This article appears in a special issue of Geoforum on the theme Accounting for Space.
It is the final form of work I had previously presented at the 2025 Annual AAG Meeting in Detroit, and at the Accounting for Space: A critical accounting / critical geography mini-conference in 2023.
Read the full article here.

Highlights
- From 2001, remittances put the Bangko Sentral ng Pilipinas (BSP) in a central role in reshaping the Philippine economy.
- The BSP’s able management of monetary policy and banking supervision oversaw a period of exceptional growth and stability.
- Philippine conglomerates with interests in real estate, infrastructure, and banking consolidated their position.
- New concentrations of risk have arisen from changes in the debt patterns among these conglomerates.
- Shadow banking practices by their real estate subsidiaries have also displaced risk onto homebuyers.
Abstract
From 2001, remittances from overseas Filipinos allowed the Bangko Sentral ng Pilipinas (BSP) to amass record US dollar reserves through market operations, and to successfully target inflation while keeping policy rates low. This saw a dramatic shift in the country’s political-economic position, historically marked by balance-of-payments crises and external indebtedness.

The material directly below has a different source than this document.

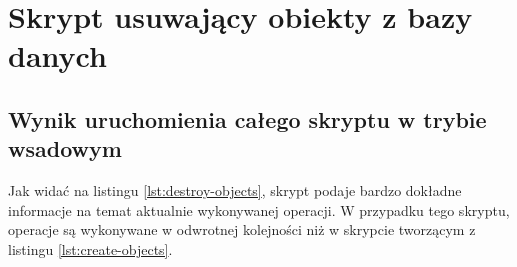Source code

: \section{Skrypt usuwający obiekty z bazy danych}

\subsection{Wynik uruchomienia całego skryptu w trybie wsadowym}

Jak widać na listingu \ref{lst:destroy-objects}, skrypt podaje bardzo dokładne informacje na temat aktualnie wykonywanej operacji. W przypadku tego skryptu, operacje są wykonywane w odwrotnej kolejności niż w skrypcie tworzącym z listingu \ref{lst:create-objects}.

These conditions of low interest rates and dollar surpluses allowed the largest Philippine conglomerates to retire foreign and/or dollar-denominated debt in favor of longer-term, lower-rate, domestic, and/or peso-denominated debt. The market for these new issuances, in turn, was an oligopsony composed of the banking affiliates of the same conglomerates and their trust operations. This created new inter-conglomerate dependencies scaffolded by this shift in the debt market, and by BSP regulations limiting related party lending.
Meanwhile, the real estate arms of the same conglomerates expanded their underregulated quasi-lending activities, allowing for high rates of return from and the displacement of risk onto homebuyers. Much of the demand for real estate is driven by the same remittances from overseas Filipinos.
These developments have had the cumulative effect of supporting the maturation of a domestic capitalist class, and its consolidation around rentier advantages in banking, real estate, and infrastructure. The BSP has successfully managed risks that in the past have led to crises for domestic capitalists, and recent downturns have disrupted neither their composition nor their core interests. However, this system is also displacing risk onto a precarious homebuyer class, and creating new risks from the consolidation of an interdependent, value-extracting oligopoly.